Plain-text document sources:

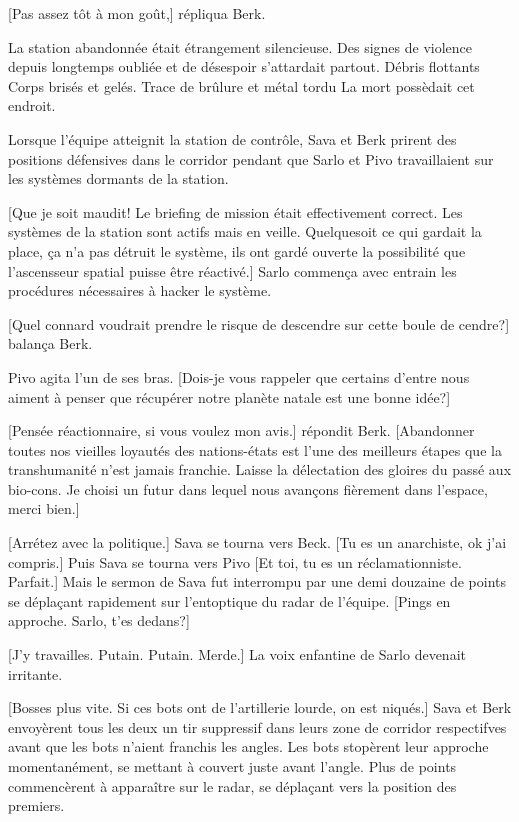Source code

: [Pas assez tôt à mon goût,] répliqua Berk. 

La station abandonnée était étrangement silencieuse. Des signes de violence depuis longtemps oubliée et de désespoir s'attardait partout. Débris flottants Corps brisés et gelés. Trace de brûlure et métal tordu La mort possèdait cet endroit. 

Lorsque l'équipe atteignit la station de contrôle, Sava et Berk prirent des positions défensives dans le corridor pendant que Sarlo et Pivo travaillaient sur les systèmes dormants de la station. 

[Que je soit maudit! Le briefing de mission était effectivement correct. Les systèmes de la station sont actifs mais en veille. Quelquesoit ce qui gardait la place, ça n'a pas détruit le système, ils ont gardé ouverte la possibilité que l'ascensseur spatial puisse être réactivé.] Sarlo commença avec entrain les procédures nécessaires à hacker le système. 

[Quel connard voudrait prendre le risque de descendre sur cette boule de cendre?] balança Berk. 

Pivo agita l'un de ses bras. [Dois-je vous rappeler que certains d'entre nous aiment à penser que récupérer notre planète natale est une bonne idée?] 

[Pensée réactionnaire, si vous voulez mon avis.] répondit Berk. [Abandonner toutes nos vieilles loyautés des nations-états est l'une des meilleurs étapes que la transhumanité n'est jamais franchie. Laisse la délectation des gloires du passé aux bio-cons. Je choisi un futur dans lequel nous avançons fièrement dans l'espace, merci bien.] 

[Arrétez avec la politique.] Sava se tourna vers Beck. [Tu es un anarchiste, ok j'ai compris.] Puis Sava se tourna vers Pivo [Et toi, tu  es un réclamationniste. Parfait.] Mais le sermon de Sava fut interrompu par une demi douzaine de points se déplaçant rapidement sur l'entoptique du radar de l'équipe. [Pings en approche. Sarlo, t'es dedans?] 

[J'y travailles. Putain. Putain. Merde.] La voix enfantine de Sarlo devenait irritante. 

[Bosses plus vite. Si ces bots ont de l'artillerie lourde, on est niqués.] Sava et Berk envoyèrent tous les deux un tir suppressif dans leurs zone de corridor respectifves avant que les bots n'aient franchis les angles. Les bots stopèrent leur approche momentanément, se mettant à couvert juste avant l'angle. Plus de points commencèrent à apparaître sur le radar, se déplaçant vers la position des premiers.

# What the exercise asks
Your task is to reproduce exactly the lines from the start of the data above through the line containing "Lorsque l'équipe atteignit", leaving every picture out.

# Solution to this exercise
Source code

: [Pas assez tôt à mon goût,] répliqua Berk. 

La station abandonnée était étrangement silencieuse. Des signes de violence depuis longtemps oubliée et de désespoir s'attardait partout. Débris flottants Corps brisés et gelés. Trace de brûlure et métal tordu La mort possèdait cet endroit. 

Lorsque l'équipe atteignit la station de contrôle, Sava et Berk prirent des positions défensives dans le corridor pendant que Sarlo et Pivo travaillaient sur les systèmes dormants de la station. 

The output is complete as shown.